> _Exercise prompt_:
What is the number of lines in this listing that include the string "install"? Answer with that number by itself.

> _Source material_:
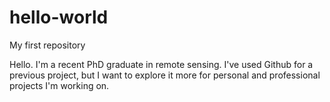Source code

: # hello-world
My first repository

Hello.  I'm a recent PhD graduate in remote sensing.  I've used Github for a previous project, but I want to explore it more for personal and professional projects I'm working on.
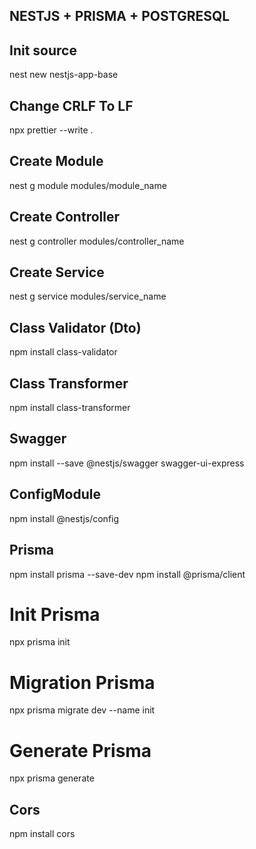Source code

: ## NESTJS + PRISMA + POSTGRESQL

## Init source

nest new nestjs-app-base

## Change CRLF To LF

npx prettier --write .

## Create Module

nest g module modules/module_name

## Create Controller

nest g controller modules/controller_name

## Create Service

nest g service modules/service_name

## Class Validator (Dto)

npm install class-validator

## Class Transformer

npm install class-transformer

## Swagger

npm install --save @nestjs/swagger swagger-ui-express

## ConfigModule

npm install @nestjs/config

## Prisma

npm install prisma --save-dev
npm install @prisma/client

# Init Prisma

npx prisma init

# Migration Prisma

npx prisma migrate dev --name init

# Generate Prisma

npx prisma generate

## Cors

npm install cors
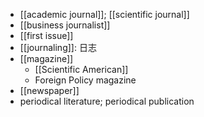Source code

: - [[academic journal]]; [[scientific journal]]
- [[business journalist]]
- [[first issue]]
- [[journaling]]: 日志
- [[magazine]]
    - [[Scientific American]]
    - Foreign Policy magazine
- [[newspaper]]
- periodical literature; periodical publication
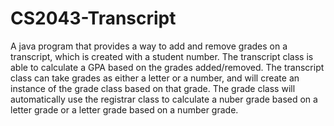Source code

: # CS2043-Transcript
A java program that provides a way to add and remove grades on a transcript, which is created with a student number.  The transcript class is able to calculate a GPA based on the grades added/removed.  The transcript class can take grades as either a letter or a number, and will create an instance of the grade class based on that grade.  The grade class will automatically use the registrar class to calculate a nuber grade based on a letter grade or a letter grade based on a number grade.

> _Result_:
7